Recht op kinderbijslag bestaat gedurende de periode dat deze jongeren in afwachting zijn van de beslissing op de aanvraag voor een werkleeraanbod, bedoeld in artikel 14 van de WIJ. Niet voldoen aan de verplichtingen die de WIJ aan de jongere stelt, kan het recht op kinderbijslag beïnvloeden, aldus p. 7 van de memorie van toelichting van voorliggend wetsvoorstel. Kan de regering toelichten wat hier precies wordt bedoeld? Wie is in deze situatie en op grond waarvan gerechtigd een beslissing tot stopzetting van kinderbijslag te nemen? Geldt toetsing overigens ook voor deze categorie jongeren alleen voor degenen die vanaf 1 oktober 2009 de leeftijd van 16 jaar hebben bereikt?

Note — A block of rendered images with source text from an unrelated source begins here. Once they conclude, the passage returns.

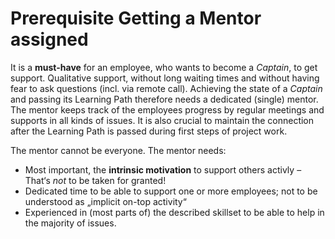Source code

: # Prerequisite Getting a Mentor assigned

It is a **must-have** for an employee, who wants to become a *Captain*, to get support.
Qualitative support, without long waiting times and without having fear to ask questions (incl. via remote call).
Achieving the state of a *Captain* and passing its Learning Path therefore needs a dedicated (single) mentor.
The mentor keeps track of the employees progress by regular meetings and supports in all kinds of issues.
It is also crucial to maintain the connection after the Learning Path is passed during first steps of project work.

The mentor cannot be everyone. The mentor needs:

- Most important, the **intrinsic motivation** to support others activly – That‘s *not* to be taken for granted!
- Dedicated time to be able to support one or more employees; not to be understood as „implicit on-top activity“
- Experienced in (most parts of) the described skillset to be able to help in the majority of issues.
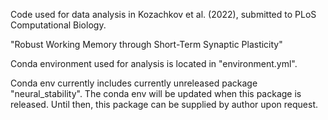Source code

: Code used for data analysis in Kozachkov et al. (2022), submitted to PLoS Computational Biology. 

"Robust Working Memory through Short-Term Synaptic Plasticity"

Conda environment used for analysis is located in "environment.yml".

Conda env currently includes currently unreleased package "neural_stability".
The conda env will be updated when this package is released. Until then, this
package can be supplied by author upon request.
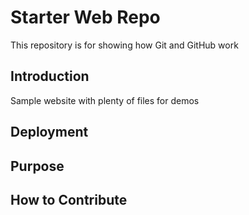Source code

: # Starter Web Repo

This repository is for showing how Git and GitHub work

## Introduction

Sample website with plenty of files for demos

## Deployment

## Purpose

## How to Contribute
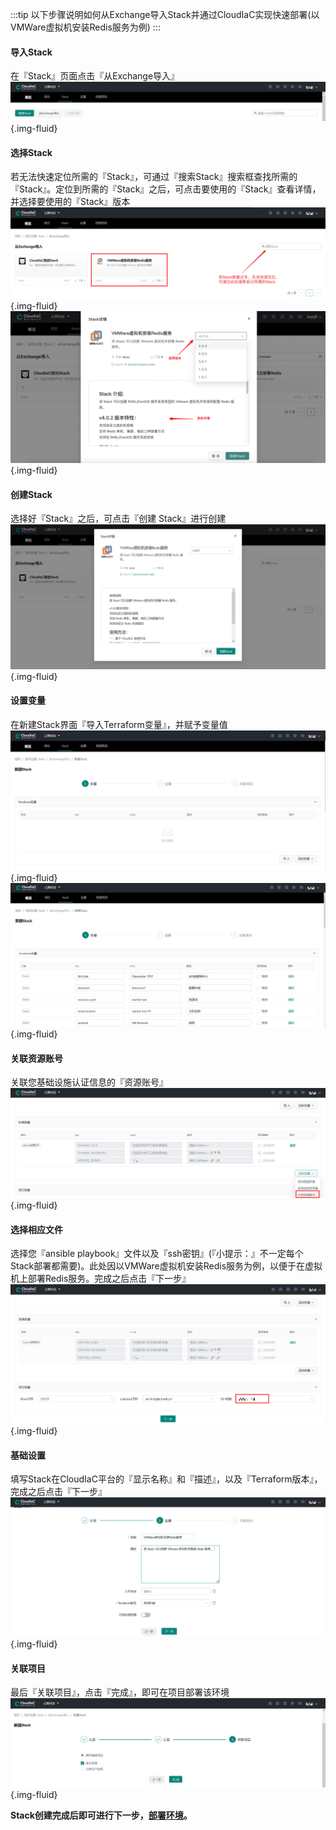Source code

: 
:::tip
以下步骤说明如何从Exchange导入Stack并通过CloudIaC实现快速部署(以VMWare虚拟机安装Redis服务为例)
:::
#### 导入Stack

在『Stack』页面点击『从Exchange导入』
![picture 39](../images/importStack.png){.img-fluid}

#### 选择Stack

若无法快速定位所需的『Stack』，可通过『搜索Stack』搜索框查找所需的『Stack』。定位到所需的『Stack』之后，可点击要使用的『Stack』查看详情，并选择要使用的『Stack』版本
![picture 40](../images/selectStack.png){.img-fluid}
![picture 41](../images/selectVersion.png){.img-fluid}

#### 创建Stack

选择好『Stack』之后，可点击『创建 Stack』进行创建
![picture 42](../images/createStack.png){.img-fluid}

#### 设置变量

在新建Stack界面『导入Terraform变量』，并赋予变量值
![picture 43](../images/importVariables.png){.img-fluid}
![picture 44](../images/assignVariables.png){.img-fluid}

#### 关联资源账号

关联您基础设施认证信息的『资源账号』
![picture 45](../images/ReferenceAccount.png){.img-fluid}

#### 选择相应文件

选择您『ansible playbook』文件以及『ssh密钥』(『小提示：』不一定每个Stack部署都需要)。此处因以VMWare虚拟机安装Redis服务为例，以便于在虚拟机上部署Redis服务。完成之后点击『下一步』
![picture 46](../images/selectFile.png){.img-fluid}

#### 基础设置

填写Stack在CloudIaC平台的『显示名称』和『描述』，以及『Terraform版本』，完成之后点击『下一步』
![picture 47](../images/fullInfo.png){.img-fluid}

#### 关联项目

最后『关联项目』，点击『完成』，即可在项目部署该环境
![picture 48](../images/releatProject.png){.img-fluid}

**Stack创建完成后即可进行下一步，[部署环境](./deploy-env.md)。**

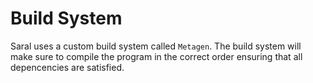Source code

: # Build System

Saral uses a custom build system called `Metagen`.
The build system will make sure to compile the program in the correct order ensuring that all depencencies are satisfied.

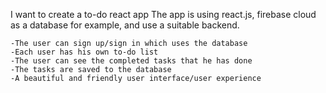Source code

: I want to create a to-do react app 
The app is using react.js, firebase cloud as a database for example, and use a suitable backend.

    -The user can sign up/sign in which uses the database
    -Each user has his own to-do list
    -The user can see the completed tasks that he has done
    -The tasks are saved to the database
    -A beautiful and friendly user interface/user experience 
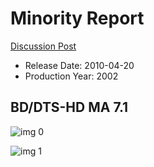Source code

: # Minority Report

[Discussion Post](https://www.avsforum.com/threads/bass-eq-for-filtered-movies.2995212/post-56854768)

* Release Date: 2010-04-20
* Production Year: 2002

## BD/DTS-HD MA 7.1

![img 0](https://i.imgur.com/v1KAQbm.jpg)

![img 1](https://i.imgur.com/kBNsibF.png)


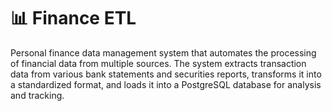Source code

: # 📊 Finance ETL

Personal finance data management system that automates the processing of financial data from multiple sources. The system extracts transaction data from various bank statements and securities reports, transforms it into a standardized format, and loads it into a PostgreSQL database for analysis and tracking.
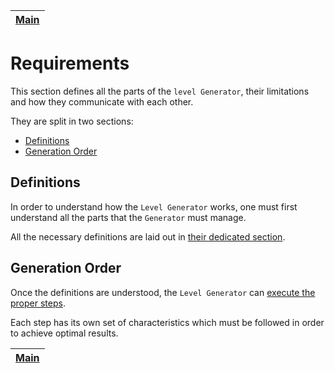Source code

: | [Main](../README.md) |
| -------------------- |

# Requirements

This section defines all the parts of the `level Generator`, their limitations and how they communicate with each other.

They are split in two sections:

- [Definitions](#definitions)
- [Generation Order](#generation-order)

## Definitions

In order to understand how the `Level Generator` works, one must first understand all the parts that the `Generator` must manage.

All the necessary definitions are laid out in [their dedicated section](definitions/README.md).

## Generation Order

Once the definitions are understood, the `Level Generator` can [execute the proper steps](generation/README.md).

Each step has its own set of characteristics which must be followed in order to achieve optimal results.

| [Main](../README.md) |
| -------------------- |
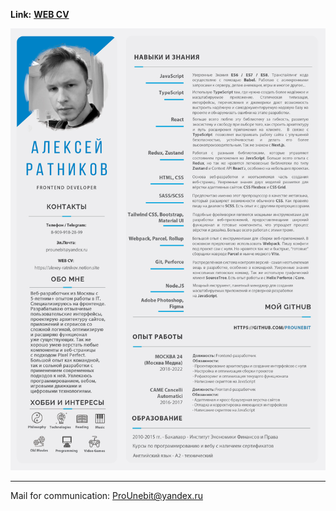 **Link:** [**WEB CV**](https://alexey-ratnikov.notion.site/alexey-ratnikov/Resume-ef570e4304fa4ace813ad839b4f6fe02)

![](https://raw.githubusercontent.com/ProUnebit/Resume/main/Resume%20(Alexey%20Ratnikov).jpg)

- - -
Mail for communication: <ProUnebit@yandex.ru>
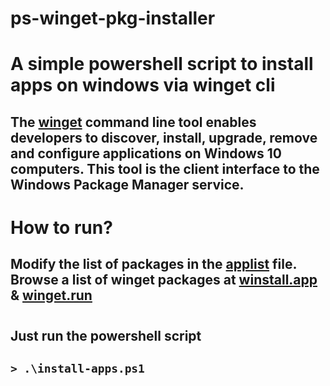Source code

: # ps-winget-pkg-installer
# A simple powershell script to install apps on windows via winget cli

## The [winget](https://docs.microsoft.com/en-us/windows/package-manager/winget/) command line tool enables developers to discover, install, upgrade, remove and configure applications on Windows 10 computers. This tool is the client interface to the Windows Package Manager service.

#

# How to run?

## Modify the list of packages in the [applist](../../ps-winget-pkg-installer/applist) file. Browse a list of winget packages at [winstall.app](https://winstall.app/) & [winget.run](https://winget.run/)

#

## Just run the powershell script

## `> .\install-apps.ps1`
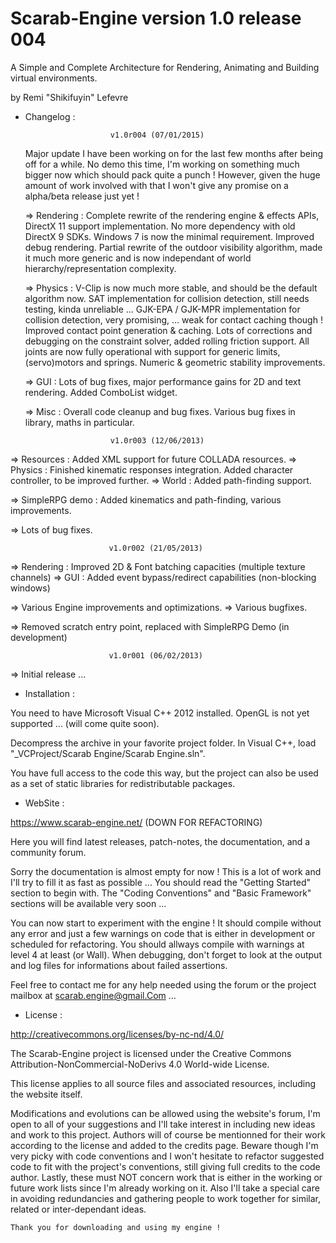 # Scarab-Engine version 1.0 release 004
  
  A Simple and Complete Architecture for Rendering, Animating and Building virtual environments.

  by Remi "Shikifuyin" Lefevre


 - Changelog :

                          v1.0r004 (07/01/2015) 

    Major update I have been working on for the last few months after being off for a while.
    No demo this time, I'm working on something much bigger now which should pack quite a punch !
    However, given the huge amount of work involved with that I won't give any promise on a
    alpha/beta release just yet !

    => Rendering : Complete rewrite of the rendering engine & effects APIs, DirectX 11 support implementation.
                   No more dependency with old DirectX 9 SDKs. Windows 7 is now the minimal requirement.
                   Improved debug rendering.
                   Partial rewrite of the outdoor visibility algorithm, made it much more generic and is now
                   independant of world hierarchy/representation complexity.

    => Physics : V-Clip is now much more stable, and should be the default algorithm now.
                 SAT implementation for collision detection, still needs testing, kinda unreliable ...
                 GJK-EPA / GJK-MPR implementation for collision detection, very promising, ... weak for contact caching though !
                 Improved contact point generation & caching.
                 Lots of corrections and debugging on the constraint solver, added rolling friction support.
                 All joints are now fully operational with support for generic limits, (servo)motors and springs.
                 Numeric & geometric stability improvements.

    => GUI : Lots of bug fixes, major performance gains for 2D and text rendering.
             Added ComboList widget.

    => Misc : Overall code cleanup and bug fixes.
              Various bug fixes in library, maths in particular.
              
                          v1.0r003 (12/06/2013)

 => Resources : Added XML support for future COLLADA resources.
 => Physics : Finished kinematic responses integration.
              Added character controller, to be improved further.
 => World : Added path-finding support.

 => SimpleRPG demo : Added kinematics and path-finding, various
                     improvements.

 => Lots of bug fixes.

                          v1.0r002 (21/05/2013)

 => Rendering : Improved 2D & Font batching capacities (multiple texture channels)
 => GUI : Added event bypass/redirect capabilities (non-blocking windows)

 => Various Engine improvements and optimizations.
 => Various bugfixes.

 => Removed scratch entry point, replaced with SimpleRPG Demo (in development)

                          v1.0r001 (06/02/2013)

 => Initial release ...


 - Installation :

You need to have Microsoft Visual C++ 2012 installed.
OpenGL is not yet supported ... (will come quite soon).

Decompress the archive in your favorite project folder.
In Visual C++, load "_VCProject/Scarab Engine/Scarab Engine.sln".

You have full access to the code this way, but the project can also
be used as a set of static libraries for redistributable packages.

 - WebSite :

https://www.scarab-engine.net/ (DOWN FOR REFACTORING)

Here you will find latest releases, patch-notes, the documentation,
and a community forum.

Sorry the documentation is almost empty for now ! This is a lot of
work and I'll try to fill it as fast as possible ...
You should read the "Getting Started" section to begin with. The
"Coding Conventions" and "Basic Framework" sections will be available
very soon ...

You can now start to experiment with the engine !
It should compile without any error and just a few warnings on code
that is either in development or scheduled for refactoring.
You should allways compile with warnings at level 4 at least (or Wall).
When debugging, don't forget to look at the output and log files for
informations about failed assertions.

Feel free to contact me for any help needed using the forum or the
project mailbox at scarab.engine@gmail.Com ...


 - License :

http://creativecommons.org/licenses/by-nc-nd/4.0/

The Scarab-Engine project is licensed under the
Creative Commons Attribution-NonCommercial-NoDerivs 4.0 World-wide License.

This license applies to all source files and associated resources, including
the website itself.

Modifications and evolutions can be allowed using the website's forum,
I'm open to all of your suggestions and I'll take interest in including
new ideas and work to this project.
Authors will of course be mentionned for their work according to the
license and added to the credits page.
Beware though I'm very picky with code conventions and I won't hesitate
to refactor suggested code to fit with the project's conventions, still
giving full credits to the code author.
Lastly, these must NOT concern work that is either in the working or
future work lists since I'm already working on it. Also I'll take a
special care in avoiding redundancies and gathering people to work
together for similar, related or inter-dependant ideas.


    Thank you for downloading and using my engine !
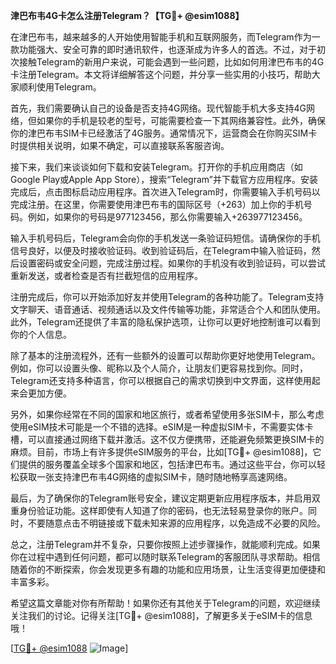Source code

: **津巴布韦4G卡怎么注册Telegram？【TG💪+ @esim1088】**

在津巴布韦，越来越多的人开始使用智能手机和互联网服务，而Telegram作为一款功能强大、安全可靠的即时通讯软件，也逐渐成为许多人的首选。不过，对于初次接触Telegram的新用户来说，可能会遇到一些问题，比如如何用津巴布韦的4G卡注册Telegram。本文将详细解答这个问题，并分享一些实用的小技巧，帮助大家顺利使用Telegram。

首先，我们需要确认自己的设备是否支持4G网络。现代智能手机大多支持4G网络，但如果你的手机是较老的型号，可能需要检查一下其网络兼容性。此外，确保你的津巴布韦SIM卡已经激活了4G服务。通常情况下，运营商会在你购买SIM卡时提供相关说明，如果不确定，可以直接联系客服咨询。

接下来，我们来谈谈如何下载和安装Telegram。打开你的手机应用商店（如Google Play或Apple App Store），搜索“Telegram”并下载官方应用程序。安装完成后，点击图标启动应用程序。首次进入Telegram时，你需要输入手机号码以完成注册。在这里，你需要使用津巴布韦的国际区号（+263）加上你的手机号码。例如，如果你的号码是977123456，那么你需要输入+263977123456。

输入手机号码后，Telegram会向你的手机发送一条验证码短信。请确保你的手机信号良好，以便及时接收验证码。收到验证码后，在Telegram中输入验证码，然后设置密码或安全问题，完成注册过程。如果你的手机没有收到验证码，可以尝试重新发送，或者检查是否有拦截短信的应用程序。

注册完成后，你可以开始添加好友并使用Telegram的各种功能了。Telegram支持文字聊天、语音通话、视频通话以及文件传输等功能，非常适合个人和团队使用。此外，Telegram还提供了丰富的隐私保护选项，让你可以更好地控制谁可以看到你的个人信息。

除了基本的注册流程外，还有一些额外的设置可以帮助你更好地使用Telegram。例如，你可以设置头像、昵称以及个人简介，让朋友们更容易找到你。同时，Telegram还支持多种语言，你可以根据自己的需求切换到中文界面，这样使用起来会更加方便。

另外，如果你经常在不同的国家和地区旅行，或者希望使用多张SIM卡，那么考虑使用eSIM技术可能是一个不错的选择。eSIM是一种虚拟SIM卡，不需要实体卡槽，可以直接通过网络下载并激活。这不仅方便携带，还能避免频繁更换SIM卡的麻烦。目前，市场上有许多提供eSIM服务的平台，比如[TG💪+ @esim1088]，它们提供的服务覆盖全球多个国家和地区，包括津巴布韦。通过这些平台，你可以轻松获取一张支持津巴布韦4G网络的虚拟SIM卡，随时随地畅享高速网络。

最后，为了确保你的Telegram账号安全，建议定期更新应用程序版本，并启用双重身份验证功能。这样即使有人知道了你的密码，也无法轻易登录你的账户。同时，不要随意点击不明链接或下载未知来源的应用程序，以免造成不必要的风险。

总之，注册Telegram并不复杂，只要你按照上述步骤操作，就能顺利完成。如果你在过程中遇到任何问题，都可以随时联系Telegram的客服团队寻求帮助。相信随着你的不断探索，你会发现更多有趣的功能和应用场景，让生活变得更加便捷和丰富多彩。

希望这篇文章能对你有所帮助！如果你还有其他关于Telegram的问题，欢迎继续关注我们的讨论。记得关注[TG💪+ @esim1088]，了解更多关于eSIM卡的信息哦！

[[TG💪+ @esim1088](https://t.me/s/esim1088) ![Image](https://i.postimg.cc/4NQfJmqS/Snipaste-2025-05-13-00-14-12.png)]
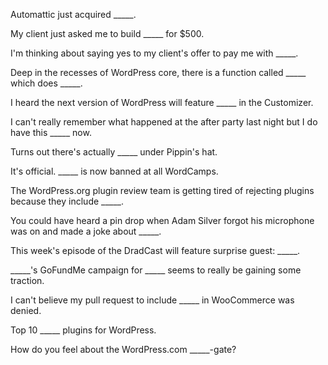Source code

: Automattic just acquired _____.

My client just asked me to build _____ for $500.

I'm thinking about saying yes to my client's offer to pay me with _____.

Deep in the recesses of WordPress core, there is a function called _____ which does _____.

I heard the next version of WordPress will feature _____ in the Customizer.

I can't really remember what happened at the after party last night but I do have this _____ now.

Turns out there's actually _____ under Pippin's hat.

It's official. _____ is now banned at all WordCamps.

The WordPress.org plugin review team is getting tired of rejecting plugins because they include _____.

You could have heard a pin drop when Adam Silver forgot his microphone was on and made a joke about _____.

This week's episode of the DradCast will feature surprise guest: _____.

_____'s GoFundMe campaign for _____ seems to really be gaining some traction.

I can't believe my pull request to include _____ in WooCommerce was denied.

Top 10 _____ plugins for WordPress.

How do you feel about the WordPress.com _____-gate?
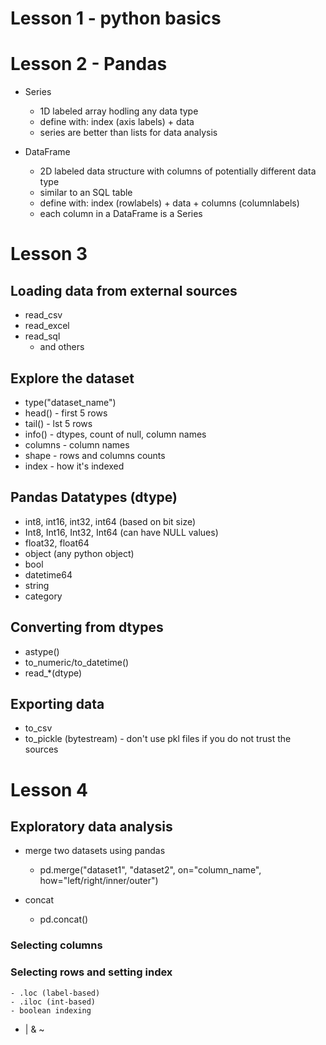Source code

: # Lesson 1 - python basics

# Lesson 2 - Pandas
- Series
     - 1D labeled array hodling any data type
     - define with: index (axis labels) + data
     - series are better than lists for data analysis
     
- DataFrame
     - 2D labeled data structure with columns of potentially different data type
     - similar to an SQL table
     - define with: index (rowlabels) + data + columns (columnlabels)
     - each column in a DataFrame is a Series
     
# Lesson 3
## Loading data from external sources
- read_csv
- read_excel
- read_sql
    - and others
## Explore the dataset
- type("dataset_name")
- head()       - first 5 rows
- tail()       - lst 5 rows
- info()       - dtypes, count of null, column names
- columns      - column names
- shape        - rows and columns counts
- index        - how it's indexed

## Pandas Datatypes (dtype)
- int8, int16, int32, int64 (based on bit size)
- Int8, Int16, Int32, Int64 (can have NULL values)
- float32, float64
- object (any python object)
- bool
- datetime64
- string
- category

## Converting from dtypes
- astype()
- to_numeric/to_datetime()
- read_*(dtype)

## Exporting data
- to_csv
- to_pickle (bytestream) - don't use pkl files if you do not trust the sources

# Lesson 4
## Exploratory data analysis
- merge two datasets using pandas
    - pd.merge("dataset1", "dataset2", on="column_name", how="left/right/inner/outer")
    
- concat
    - pd.concat()
    
### Selecting columns
### Selecting rows and setting index
    - .loc (label-based)
    - .iloc (int-based)
    - boolean indexing 
- | & ~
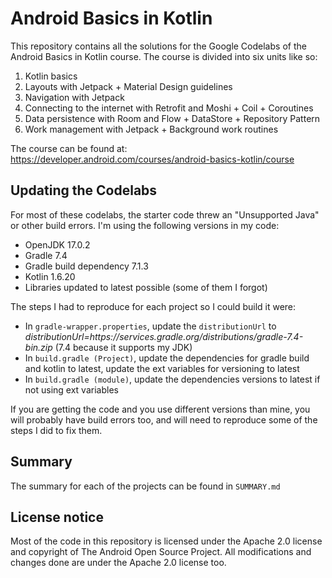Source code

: # Android Basics in Kotlin

This repository contains all the solutions for the Google Codelabs of the Android Basics in Kotlin course. The course is divided into six units like so:

1. Kotlin basics
2. Layouts with Jetpack + Material Design guidelines
3. Navigation with Jetpack
4. Connecting to the internet with Retrofit and Moshi + Coil + Coroutines
5. Data persistence with Room and Flow + DataStore + Repository Pattern
6. Work management with Jetpack + Background work routines

The course can be found at: https://developer.android.com/courses/android-basics-kotlin/course

## Updating the Codelabs

For most of these codelabs, the starter code threw an "Unsupported Java" or other build errors. I'm using the following versions in my code:

- OpenJDK 17.0.2
- Gradle 7.4
- Gradle build dependency 7.1.3
- Kotlin 1.6.20
- Libraries updated to latest possible (some of them I forgot)

The steps I had to reproduce for each project so I could build it were:

- In `gradle-wrapper.properties`, update the `distributionUrl` to *distributionUrl=https\://services.gradle.org/distributions/gradle-7.4-bin.zip* (7.4 because it supports my JDK)
- In `build.gradle (Project)`, update the dependencies for gradle build and kotlin to latest, update the ext variables for versioning to latest
- In `build.gradle (module)`, update the dependencies versions to latest if not using ext variables

If you are getting the code and you use different versions than mine, you will probably have build errors too, and will need to reproduce some of the steps I did to fix them.

## Summary

The summary for each of the projects can be found in `SUMMARY.md`

## License notice

Most of the code in this repository is licensed under the Apache 2.0 license and copyright of The Android Open Source Project. All modifications and changes done are under the Apache 2.0 license too.
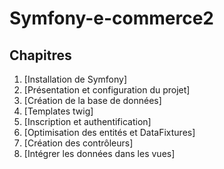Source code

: # Symfony-e-commerce2
## Chapitres

1. [Installation de Symfony]
2. [Présentation et configuration du projet]
3. [Création de la base de données]
4. [Templates twig]
5. [Inscription et authentification]
6. [Optimisation des entités et DataFixtures]
7. [Création des contrôleurs]
8. [Intégrer les données dans les vues]
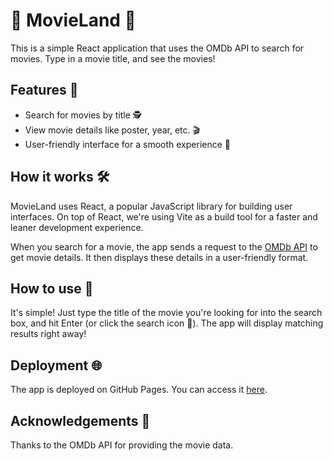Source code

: # 🎥 MovieLand 🍿

This is a simple React application that uses the OMDb API to search for movies. Type in a movie title, and see the movies!

## Features 🎯

- Search for movies by title 🕵️
- View movie details like poster, year, etc. 🎬
- User-friendly interface for a smooth experience 🚀

## How it works 🛠️

MovieLand uses React, a popular JavaScript library for building user interfaces. On top of React, we're using Vite as a build tool for a faster and leaner development experience.

When you search for a movie, the app sends a request to the [OMDb API](http://www.omdbapi.com) to get movie details. It then displays these details in a user-friendly format.

## How to use 🚀

It's simple! Just type the title of the movie you're looking for into the search box, and hit Enter (or click the search icon 🧐). The app will display matching results right away!

## Deployment 🌐

The app is deployed on GitHub Pages. You can access it [here](https://ioapap.github.io/movieland/).

## Acknowledgements 👏

Thanks to the OMDb API for providing the movie data.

De leden van de commissie voor Volksgezondheid, Welzijn en Sport/eugd en Gezin zien met belangstelling de antwoorden van de minister voor Jeugd en Gezin tegemoet.

De voorzitter van de vaste commissie voor Volksgezondheid, Welzijn en Sport/Jeugd en Gezin,

Slagter-Roukema

De griffier van de vaste commissie voor Volksgezondheid, Welzijn en Sport/Jeugd en Gezin,

Warmolt de Boer


XNoot
1

Samenstelling:

Werner (CDA), Van den Berg (SGP), Dupuis (VVD) vice-voorzitter, Rosenthal (VVD), Swenker (VVD), Tan (PvdA), Van de Beeten (CDA), Slagter-Roukema (SP) voorzitter, Linthorst (PvdA), Biermans (VVD), Putters (PvdA), Leijnse (PvdA), Engels (D66), Thissen (GL), Goyert (CDA), Peters (SP), Quik-Schuijt (SP), Huijbregts-Schiedon (VVD), Laurier (GL), Ten Horn (SP), Meurs (PvdA), Leunissen (CDA), De Vries-Leggedoor (CDA), Koffeman (PvdD), Kuiper (CU), Lagerwerf-Vergunst (CU), De Boer (CU), Yildirim (Fractie-Yildirim) en Flierman (CDA).

XNoot
1

Kamerstukken II 2008/09, 31 829, A, p. 3, artikel 21a, eerste lid.